The files created by checkout are created read-write, unless the -r option to cvs (see node Global options in the CVS manual) is specified, the CVSREAD environment variable is specified (see node Environment variables in the CVS manual), or a watch is in effect for that file (see node Watches in the CVS manual).
Note that running checkout on a directory that was already built by a prior checkout is also permitted. This is similar to specifying the -d option to the update command in the sense that new directories that have been created in the repository will appear in your work area. However, checkout takes a module name whereas update takes a directory name. Also to use checkout this way it must be run from the top level directory (where you originally ran checkout from), so before you run checkout to update an existing directory, dont forget to change your directory to the top level directory.

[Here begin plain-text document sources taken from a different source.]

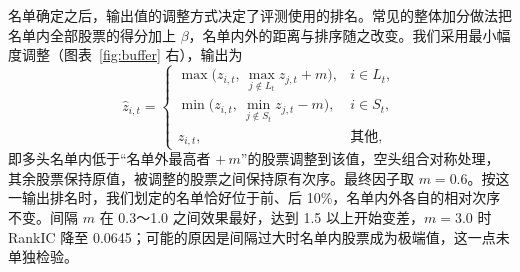 \documentclass[UTF8,a4paper,zihao=-4,fontset=none]{ctexart}
\begin{document}
名单确定之后，输出值的调整方式决定了评测使用的排名。常见的整体加分做法把名单内全部股票的得分加上 $\beta$，名单内外的距离与排序随之改变。我们采用最小幅度调整（图表~\ref{fig:buffer} 右），输出为
\begin{equation}
\hat z_{i,t}=\begin{cases}
\max\big(z_{i,t},\ \max_{j\notin L_t} z_{j,t}+m\big), & i\in L_t,\\[2pt]
\min\big(z_{i,t},\ \min_{j\notin S_t} z_{j,t}-m\big), & i\in S_t,\\[2pt]
z_{i,t}, & \text{其他},
\end{cases}
\end{equation}
即多头名单内低于“名单外最高者 $+\,m$”的股票调整到该值，空头组合对称处理，其余股票保持原值，被调整的股票之间保持原有次序。最终因子取 $m=0.6$。按这一输出排名时，我们划定的名单恰好位于前、后 10\%，名单内外各自的相对次序不变。间隔 $m$ 在 0.3～1.0 之间效果最好，达到 1.5 以上开始变差，$m=3.0$ 时 RankIC 降至 0.0645；可能的原因是间隔过大时名单内股票成为极端值，这一点未单独检验。
\end{document}
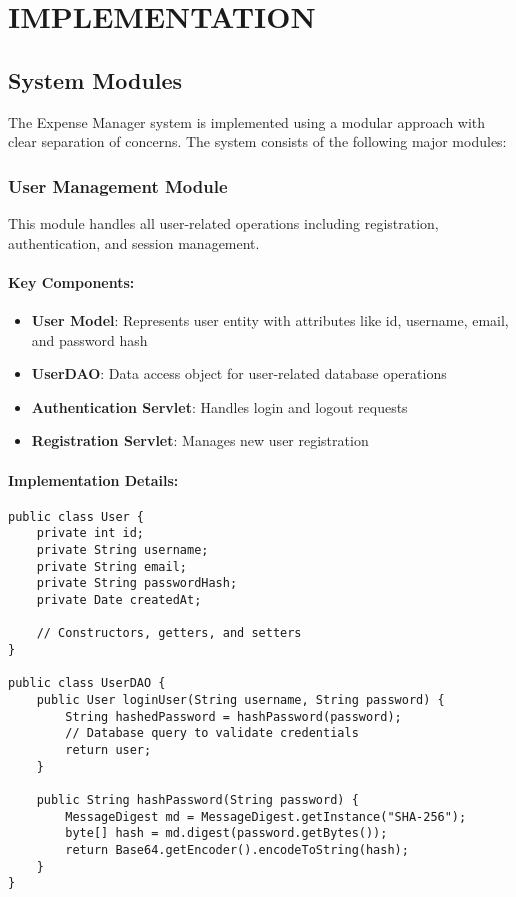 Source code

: \chapter{IMPLEMENTATION}

\section{System Modules}

The Expense Manager system is implemented using a modular approach with clear separation of concerns. The system consists of the following major modules:

\subsection{User Management Module}

This module handles all user-related operations including registration, authentication, and session management.

\subsubsection{Key Components:}
\begin{itemize}
    \item \textbf{User Model}: Represents user entity with attributes like id, username, email, and password hash
    \item \textbf{UserDAO}: Data access object for user-related database operations
    \item \textbf{Authentication Servlet}: Handles login and logout requests
    \item \textbf{Registration Servlet}: Manages new user registration
\end{itemize}

\subsubsection{Implementation Details:}
\begin{lstlisting}[caption=User Authentication Implementation]
public class User {
    private int id;
    private String username;
    private String email;
    private String passwordHash;
    private Date createdAt;
    
    // Constructors, getters, and setters
}

public class UserDAO {
    public User loginUser(String username, String password) {
        String hashedPassword = hashPassword(password);
        // Database query to validate credentials
        return user;
    }
    
    public String hashPassword(String password) {
        MessageDigest md = MessageDigest.getInstance("SHA-256");
        byte[] hash = md.digest(password.getBytes());
        return Base64.getEncoder().encodeToString(hash);
    }
}
\end{lstlisting}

For the output produced by the checkout command see see node update output in the CVS manual.
checkout options
These standard options are supported by checkout (see node Common options in the CVS manual, for a complete description of them):
-D date
Use the most recent revision no later than date. This option is sticky, and implies -P. See see node Sticky tags in the CVS manual, for more information on sticky tags/dates.
-f
Only useful with the -D date or -r tag flags. If no matching revision is found, retrieve the most recent revision (instead of ignoring the file).
-k kflag
Process keywords according to kflag. See see node Keyword substitution in the CVS manual. This option is sticky; future updates of this file in this working directory will use the same kflag. The status command can be viewed to see the sticky options. See see node Invoking CVS in the CVS manual, for more information on the status command.
-l
Local; run only in current working directory.
-n
Do not run any checkout program (as specified with the -o option in the modules file; see node modules in the CVS manual).
-P
Prune empty directories. See see node Moving directories in the CVS manual.
-p
Pipe files to the standard output.
-R
Checkout directories recursively. This option is on by default.
-r tag
Use revision tag. This option is sticky, and implies -P. See see node Sticky tags in the CVS manual, for more information on sticky tags/dates.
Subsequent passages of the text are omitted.